Help staff become part of the computer age

Careful training can end the paper chase

For decades, your agency’s home care field employees have gotten by with paper documentation and reports, and now they will have to fill out their charts using a computer keypad. How do you help them make this scary transition?

Provide extensive training and follow-up, then make it clear that the paper chase is over and there’s no turning back once the computers are in place, says Maura Trilla, RN, BSN, director and administrator for MacNeal Home Care of North Riverside, IL, a hospital-based, full-service agency that serves seven counties in the Chicago area.

MacNeal Home Care ended all paper documentation two years ago, Trilla says. "We told the staff that this is the change, and we’re not going to run two systems — paper and computer. All we have on paper are lab results and physician orders that require signatures."

The training lasted two weeks and was followed with inservices and question-and-answer periods. MacNeal Home Care’s change to a computer documentation system was nearly seamless because the agency took the following important educational steps:

1. Provide mentors who are computer- literate.

The agency asked computer-literate therapists, nurses, and other employees to help their colleagues who had little experience with the technology. "Our staff members were so focused on the mechanics of computer skills that they weren’t focusing on the documentation issues," Trilla recalls. "We needed some liaison from their department to help train them."

The training classes were kept small and mixed according to skill levels, so employees could help each other learn the basics. For anyone who completed the training but said they still didn’t understand how to use a computer, the agency offered tutoring.

"Invest in your staff in the front end, and give them all the extra time they need," Trilla says.

2. Stress how much easier computer documentation will be.

MacNeal Home Care’s system uses a system in which the staff must fill out a screen before advancing to the next item.
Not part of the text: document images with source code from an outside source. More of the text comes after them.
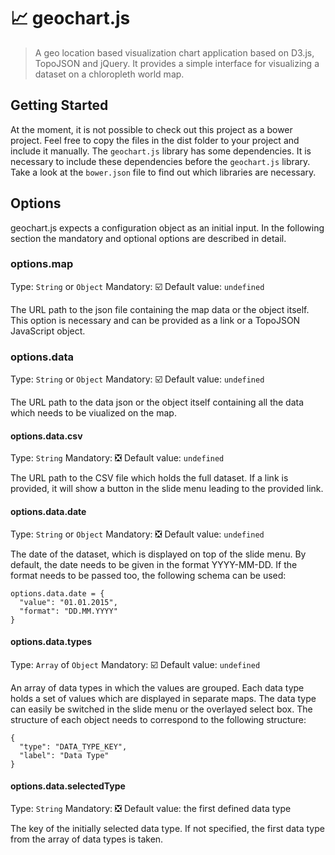 # :chart_with_upwards_trend: geochart.js
> A geo location based visualization chart application based on D3.js, TopoJSON and jQuery. It provides a simple interface for visualizing a dataset on a chloropleth world map.

## Getting Started
At the moment, it is not possible to check out this project as a bower project. Feel free to copy the files in the dist folder to your project and include it manually. The `geochart.js` library has some dependencies. It is necessary to include these dependencies before the `geochart.js` library. Take a look at the `bower.json` file to find out which libraries are necessary.

## Options
geochart.js expects a configuration object as an initial input. In the following section the mandatory and optional options are described in detail.

### options.map
Type: `String` or `Object`
Mandatory: :ballot_box_with_check:
Default value: `undefined`

The URL path to the json file containing the map data or the object itself. This option is necessary and can be provided as a link or a TopoJSON JavaScript object.

### options.data
Type: `String` or `Object`
Mandatory: :ballot_box_with_check:
Default value: `undefined`

The URL path to the data json or the object itself containing all the data which needs to be viualized on the map.

#### options.data.csv
Type: `String`
Mandatory: :negative_squared_cross_mark:
Default value: `undefined`

The URL path to the CSV file which holds the full dataset. If a link is provided, it will show a button in the slide menu leading to the provided link.

#### options.data.date
Type: `String` or `Object`
Mandatory: :negative_squared_cross_mark:
Default value: `undefined`

The date of the dataset, which is displayed on top of the slide menu. By default, the date needs to be given in the format YYYY-MM-DD. If the format needs to be passed too, the following schema can be used:
```
options.data.date = {
  "value": "01.01.2015",
  "format": "DD.MM.YYYY"
}
```
#### options.data.types
Type: `Array` of `Object`
Mandatory: :ballot_box_with_check:
Default value: `undefined`

An array of data types in which the values are grouped. Each data type holds a set of values which are displayed in separate maps. The data type can easily be switched in the slide menu or the overlayed select box. The structure of each object needs to correspond to the following structure:
```
{
  "type": "DATA_TYPE_KEY",
  "label": "Data Type"
}
```

#### options.data.selectedType
Type: `String`
Mandatory: :negative_squared_cross_mark:
Default value: the first defined data type

The key of the initially selected data type. If not specified, the first data type from the array of data types is taken.
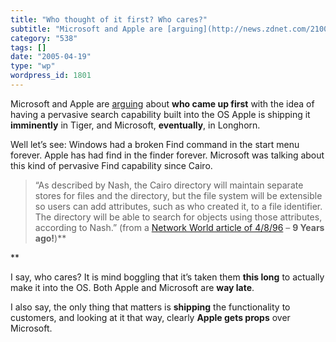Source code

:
 ```yaml
---
title: "Who thought of it first? Who cares?"
subtitle: "Microsoft and Apple are [arguing](http://news.zdnet.com/2100-3513_22-5675681.html?tag=nl.e589) about..."
category: "538"
tags: []
date: "2005-04-19"
type: "wp"
wordpress_id: 1801
---
```

Microsoft and Apple are [arguing](http://news.zdnet.com/2100-3513_22-5675681.html?tag=nl.e589) about **who came up first** with the idea of having a pervasive search capability built into the OS Apple is shipping it **imminently** in Tiger, and Microsoft, **eventually**, in Longhorn.

Well let’s see: Windows had a broken Find command in the start menu forever. Apple has had find in the finder forever. Microsoft was talking about this kind of pervasive Find capability since Cairo. 

> “As described by Nash, the Cairo directory will maintain separate stores for files and the directory, but the file system will be extensible so users can add attributes, such as who created it, to a file identifier. The directory will be able to search for objects using those attributes, according to Nash.” (from a [Network World article of 4/8/96](http://www.nwfusion.com/archive/1996/96-04-08micr-a.html) – **9 Years ago!**)**

**

I say, who cares? It is mind boggling that it’s taken them **this long** to actually make it into the OS. Both Apple and Microsoft are **way late**.

I also say, the only thing that matters is **shipping** the functionality to customers, and looking at it that way, clearly **Apple gets props** over Microsoft.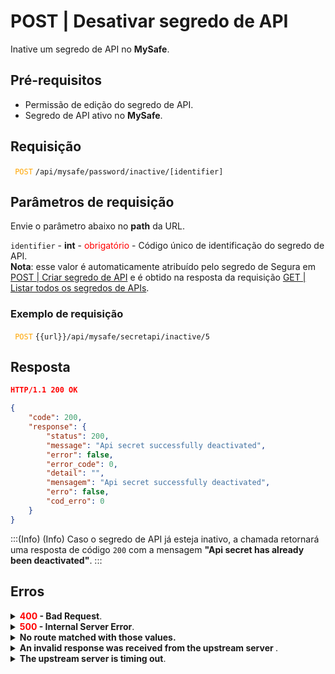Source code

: # POST | Desativar segredo de API

Inative um segredo de API no **MySafe**.

## Pré-requisitos
* Permissão de edição do segredo de API.
* Segredo de API ativo no **MySafe**.

## Requisição

<code><span style="color:orange"> POST</code></span> `/api/mysafe/password/inactive/[identifier]`



## Parâmetros de requisição
Envie o parâmetro abaixo no <b>path</b> da URL.

<summary><code>identifier</code> - <b>int</b> - <span style="color:red">obrigatório</span> - Código único de identificação do segredo de API.</summary>
<b>Nota</b>: esse valor é automaticamente atribuído pelo segredo de Segura em <a href = "/v4/docs/pt/api-post-create-api-secret">POST | Criar segredo de API</a> e é obtido na resposta da requisição <a href = "/v4/docs/pt/api-get-list-all-api-secrets">GET | Listar todos os segredos de APIs</a>.


  ### Exemplo de requisição
<code><span style="color:orange"> POST</code></span> `{{url}}/api/mysafe/secretapi/inactive/5`
  
  
  
  ## Resposta 
 ```json
HTTP/1.1 200 OK
``` 
 
```json
{
    "code": 200,
    "response": {
        "status": 200,
        "message": "Api secret successfully deactivated",
        "error": false,
        "error_code": 0,
        "detail": "",
        "mensagem": "Api secret successfully deactivated",
        "erro": false,
        "cod_erro": 0
    }
}
```

:::(Info) (Info)
Caso o segredo de API já esteja inativo, a chamada retornará uma resposta de código <code>200</code> com a mensagem <b>"Api secret has already been deactivated"</b>.
:::
 
## Erros
 
<details>
<summary><b><span style="color:red">400</span> - Bad Request</b>.</summary>

***
<b>Mensagem: "1005: Api secret not found"</b>
<p><b>Possível causa</b>: segredo de API não foi encontrado.<br></p>
<b>Solução</b>: verifique o valor do <code>identifier</code> e envie a requisição novamente.

    
* * *
    
<b>Mensagem: "1006: User does not have access"</b>
<p><b>Possível causa</b>: usuário não possui acesso ao segredo de API.<br></p>

 ***
</details>
    
<details>
    <summary><b><span style="color:red">500</span> - Internal Server Error</b>.</summary>

***
    
<b>Mensagem: "Unexpected error."</b><br>

<p><b>Possível causa</b>: o erro está no servidor segredo de APIsegura.<br>
        
<b>Solução</b>: contate o time de suporte para mais informações.</p>
    
 ***
 </details>
 
 <details>
    <summary><b>No route matched with those values.</b></summary>

 ***
    
<b>Mensagem: "You are not authorized to access this resource."</b>
<p><b>Possíveis causas</b>: falha na autenticação da sua aplicação com o servidor Segura ou URL incorreta.<br>
        
<b>Solução</b>: verifique os parâmetros de autenticação como <code>Access Token URL</code>, <code>Client ID</code> e  <code>Client Secret</code> e solicite um novo token de acesso ou verifique e corrija a URL.
* * *
</details>
     
<details>
<summary><b>An invalid response was received from the upstream server
</b>.</summary>

*** 
   
<b>Mensagem: "An invalid response was received from the upstream server</b>
    
<p><b>Possível causa</b>: o servidor upstream pode estar demorando muito para responder, levando a um erro de timeout que é interpretado como uma resposta inválida pelo servidor proxy/gateway.<br>
        
<b>Solução</b>: verifique a conectividade entre a origem da requisição e o servidor segredo de APIsegura.</p>
***
</details>
     
   

<details>
<summary><b>The upstream server is timing out</b>.</summary>

*** 
    
<b>Mensagem: "An invalid response was received from the upstream server"</b>
    
<p><b>Possível causa</b>: o tempo da requisição se esgotou.
        
<b>Solução</b>: verifique a conectividade entre a origem da requisição e o servidor segredo de APIsegura.</p>
* * *
</details>
     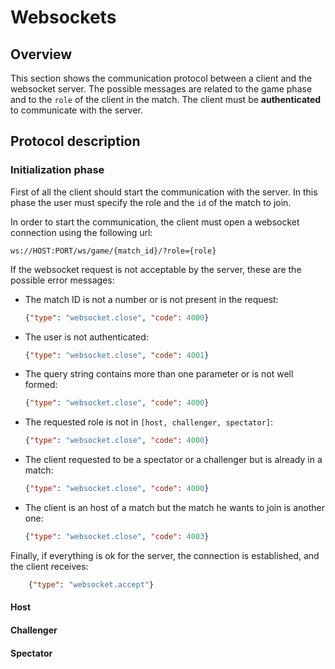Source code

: # Websockets

## Overview

This section shows the communication protocol between a client and the websocket server. The possible messages are related to the game phase and to
the `role` of the client in the match. The client must be __authenticated__ to communicate with the server.
 
## Protocol description

### Initialization phase

First of all the client should start the communication with the server. In this phase the user must specify the role and the `id` of the match to join.

In order to start the communication, the client must open a websocket connection using the following url:


```
ws://HOST:PORT/ws/game/{match_id}/?role={role}
```

If the websocket request is not acceptable by the server, these are the possible error messages:

- The match ID is not a number or is not present in the request:

    ```json
    {"type": "websocket.close", "code": 4000}
    ```

- The user is not authenticated:

    ```json
    {"type": "websocket.close", "code": 4001}
    ```

- The query string contains more than one parameter or is not well formed:

    ```json
    {"type": "websocket.close", "code": 4000}
    ```

- The requested role is not in `[host, challenger, spectator]`:

    ```json
    {"type": "websocket.close", "code": 4000}
    ```

- The client requested to be a spectator or a challenger but is already in a match:

    ```json
    {"type": "websocket.close", "code": 4000}
    ```
  
- The client is an host of a match but the match he wants to join is another one:

    ```json
    {"type": "websocket.close", "code": 4003}
    ```
  

Finally, if everything is ok for the server, the connection is established, and the client receives:

```json
    {"type": "websocket.accept"}
```

#### Host



#### Challenger


#### Spectator

 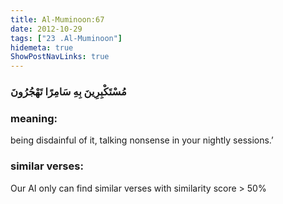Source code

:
 ```yaml
---
title: Al-Muminoon:67
date: 2012-10-29
tags: ["23 .Al-Muminoon"]
hidemeta: true 
ShowPostNavLinks: true 
---
```

### مُسْتَكْبِرِينَ بِهِ سَامِرًا تَهْجُرُونَ
### meaning: 
being disdainful of it, talking nonsense in your nightly sessions.’
### similar verses: 

Our AI only can find similar verses with similarity score > 50% 




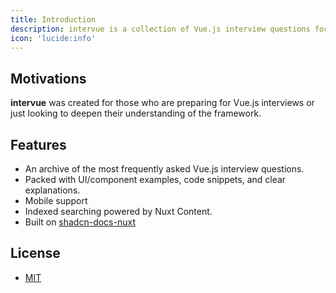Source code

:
 ```yaml
---
title: Introduction
description: intervue is a collection of Vue.js interview questions focused on quizzes, UI-related topics, with clear explanations and code examples.
icon: 'lucide:info'
---
```


## Motivations

**intervue** was created for those who are  preparing for Vue.js interviews or just looking to deepen their understanding of the framework.

## Features
- An archive of the most frequently asked Vue.js interview questions.
- Packed with UI/component examples, code snippets, and clear explanations.
- Mobile support
- Indexed searching powered by Nuxt Content.
- Built on [shadcn-docs-nuxt](https://github.com/ZTL-UwU/shadcn-docs-nuxt)

## License
- [MIT](https://github.com/haithanhphan1603/intervue/blob/master/LICENSE)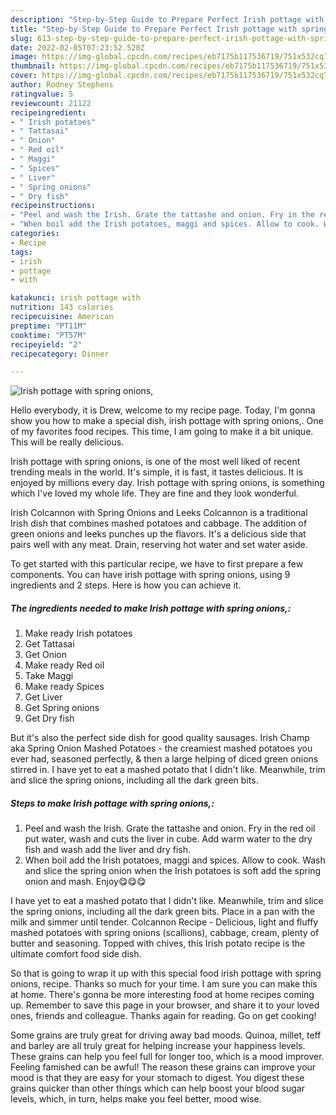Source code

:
 ```yaml
---
description: "Step-by-Step Guide to Prepare Perfect Irish pottage with spring onions,"
title: "Step-by-Step Guide to Prepare Perfect Irish pottage with spring onions,"
slug: 613-step-by-step-guide-to-prepare-perfect-irish-pottage-with-spring-onions
date: 2022-02-05T07:23:52.520Z
image: https://img-global.cpcdn.com/recipes/eb7175b117536719/751x532cq70/irish-pottage-with-spring-onions-recipe-main-photo.jpg
thumbnail: https://img-global.cpcdn.com/recipes/eb7175b117536719/751x532cq70/irish-pottage-with-spring-onions-recipe-main-photo.jpg
cover: https://img-global.cpcdn.com/recipes/eb7175b117536719/751x532cq70/irish-pottage-with-spring-onions-recipe-main-photo.jpg
author: Rodney Stephens
ratingvalue: 5
reviewcount: 21122
recipeingredient:
- " Irish potatoes"
- " Tattasai"
- " Onion"
- " Red oil"
- " Maggi"
- " Spices"
- " Liver"
- " Spring onions"
- " Dry fish"
recipeinstructions:
- "Peel and wash the Irish. Grate the tattashe and onion. Fry in the red oil put water, wash and cuts the liver in cube. Add warm water to the dry fish and wash add the liver and dry fish."
- "When boil add the Irish potatoes, maggi and spices. Allow to cook. Wash and slice the spring onion when the Irish potatoes is soft add the spring onion and mash. Enjoy😋😋😋"
categories:
- Recipe
tags:
- irish
- pottage
- with

katakunci: irish pottage with 
nutrition: 143 calories
recipecuisine: American
preptime: "PT11M"
cooktime: "PT57M"
recipeyield: "2"
recipecategory: Dinner

---
```



![Irish pottage with spring onions,](https://img-global.cpcdn.com/recipes/eb7175b117536719/751x532cq70/irish-pottage-with-spring-onions-recipe-main-photo.jpg)

Hello everybody, it is Drew, welcome to my recipe page. Today, I'm gonna show you how to make a special dish, irish pottage with spring onions,. One of my favorites food recipes. This time, I am going to make it a bit unique. This will be really delicious.

Irish pottage with spring onions, is one of the most well liked of recent trending meals in the world. It's simple, it is fast, it tastes delicious. It is enjoyed by millions every day. Irish pottage with spring onions, is something which I've loved my whole life. They are fine and they look wonderful.

Irish Colcannon with Spring Onions and Leeks Colcannon is a traditional Irish dish that combines mashed potatoes and cabbage. The addition of green onions and leeks punches up the flavors. It&#39;s a delicious side that pairs well with any meat. Drain, reserving hot water and set water aside.


To get started with this particular recipe, we have to first prepare a few components. You can have irish pottage with spring onions, using 9 ingredients and 2 steps. Here is how you can achieve it.

<!--inarticleads1-->

##### The ingredients needed to make Irish pottage with spring onions,:

1. Make ready  Irish potatoes
1. Get  Tattasai
1. Get  Onion
1. Make ready  Red oil
1. Take  Maggi
1. Make ready  Spices
1. Get  Liver
1. Get  Spring onions
1. Get  Dry fish


But it&#39;s also the perfect side dish for good quality sausages. Irish Champ aka Spring Onion Mashed Potatoes - the creamiest mashed potatoes you ever had, seasoned perfectly, &amp; then a large helping of diced green onions stirred in. I have yet to eat a mashed potato that I didn&#39;t like. Meanwhile, trim and slice the spring onions, including all the dark green bits. 

<!--inarticleads2-->

##### Steps to make Irish pottage with spring onions,:

1. Peel and wash the Irish. Grate the tattashe and onion. Fry in the red oil put water, wash and cuts the liver in cube. Add warm water to the dry fish and wash add the liver and dry fish.
1. When boil add the Irish potatoes, maggi and spices. Allow to cook. Wash and slice the spring onion when the Irish potatoes is soft add the spring onion and mash. Enjoy😋😋😋


I have yet to eat a mashed potato that I didn&#39;t like. Meanwhile, trim and slice the spring onions, including all the dark green bits. Place in a pan with the milk and simmer until tender. Colcannon Recipe - Delicious, light and fluffy mashed potatoes with spring onions (scallions), cabbage, cream, plenty of butter and seasoning. Topped with chives, this Irish potato recipe is the ultimate comfort food side dish. 

So that is going to wrap it up with this special food irish pottage with spring onions, recipe. Thanks so much for your time. I am sure you can make this at home. There's gonna be more interesting food at home recipes coming up. Remember to save this page in your browser, and share it to your loved ones, friends and colleague. Thanks again for reading. Go on get cooking!

Some grains are truly great for driving away bad moods. Quinoa, millet, teff and barley are all truly great for helping increase your happiness levels. These grains can help you feel full for longer too, which is a mood improver. Feeling famished can be awful! The reason these grains can improve your mood is that they are easy for your stomach to digest. You digest these grains quicker than other things which can help boost your blood sugar levels, which, in turn, helps make you feel better, mood wise.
This way it’s well organized, more efficient, and easier because all employees have to do is follow the computer’s instructions. Now that they’re used to the machines, the staff love it, Trilla says.

"At the patient’s home they can pull out the computer, go to the interdisciplinary communication screen, and write to a therapist what’s happened today," she says.

The documentation note is stored in the laptop computer, and when nurses return home at night, they can send it by modem and telephone line to the agency’s main computer.

3. Give staff support when they need extra help.

First, find out which employees continue to have problems with the computers, Trilla advises. If their problems are because of some deficit in the initial training, then the education manager should examine how the orientation could be changed.

Then ask an employee who likes the computers to talk with the person who’s having difficulty. "It will have a lot more credibility than if you bring in an outside consultant," she says.

An agency also could show support by assuring nurses they won’t lose money during the training period. Since the documentation and training will take longer at first, the agency can pay the nurses a little extra to make up for the home care visits they haven’t had time for during the training period, Trilla suggests.

4. Have someone on call to answer computer questions.

MacNeal Home Care asked a computer-literate employee to be available if anyone had questions. "Then if anybody needed some extra help because they were slow, we’d have them come in and sit with the expert user to answer questions," Trilla says.